◆ **Description of the task**: Search each line below for the word "them" and list those that contain it.

◆ **Materials provided**:
○ ○ ○ ○ ○ ○ ○

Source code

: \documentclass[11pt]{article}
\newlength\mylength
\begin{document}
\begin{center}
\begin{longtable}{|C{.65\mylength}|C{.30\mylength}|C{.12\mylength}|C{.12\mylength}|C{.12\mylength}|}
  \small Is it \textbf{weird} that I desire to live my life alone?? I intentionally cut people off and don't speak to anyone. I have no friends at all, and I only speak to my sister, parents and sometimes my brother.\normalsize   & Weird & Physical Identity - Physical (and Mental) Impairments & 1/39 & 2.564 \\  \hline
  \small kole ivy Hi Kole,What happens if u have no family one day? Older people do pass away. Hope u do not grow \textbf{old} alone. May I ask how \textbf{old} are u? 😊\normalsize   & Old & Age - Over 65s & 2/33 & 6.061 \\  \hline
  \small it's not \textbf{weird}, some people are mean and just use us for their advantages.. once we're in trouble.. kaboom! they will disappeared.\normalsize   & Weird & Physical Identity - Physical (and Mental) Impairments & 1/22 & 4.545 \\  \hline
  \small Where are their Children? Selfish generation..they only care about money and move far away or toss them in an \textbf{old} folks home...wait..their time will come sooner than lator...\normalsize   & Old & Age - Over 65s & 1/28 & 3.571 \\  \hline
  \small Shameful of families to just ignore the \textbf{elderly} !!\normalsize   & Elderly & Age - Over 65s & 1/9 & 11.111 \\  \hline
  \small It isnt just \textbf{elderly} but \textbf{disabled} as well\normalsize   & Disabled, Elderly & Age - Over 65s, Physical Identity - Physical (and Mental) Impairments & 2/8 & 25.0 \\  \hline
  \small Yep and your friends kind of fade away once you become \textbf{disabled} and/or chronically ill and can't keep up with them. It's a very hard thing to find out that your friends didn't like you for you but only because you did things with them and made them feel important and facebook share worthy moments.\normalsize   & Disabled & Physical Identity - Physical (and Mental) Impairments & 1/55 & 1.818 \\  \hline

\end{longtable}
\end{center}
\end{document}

○ ○ ○ ○ ○ ○ ○

◆ **Result below**:
  \small Where are their Children? Selfish generation..they only care about money and move far away or toss them in an \textbf{old} folks home...wait..their time will come sooner than lator...\normalsize   & Old & Age - Over 65s & 1/28 & 3.571 \\  \hline
  \small Yep and your friends kind of fade away once you become \textbf{disabled} and/or chronically ill and can't keep up with them. It's a very hard thing to find out that your friends didn't like you for you but only because you did things with them and made them feel important and facebook share worthy moments.\normalsize   & Disabled & Physical Identity - Physical (and Mental) Impairments & 1/55 & 1.818 \\  \hline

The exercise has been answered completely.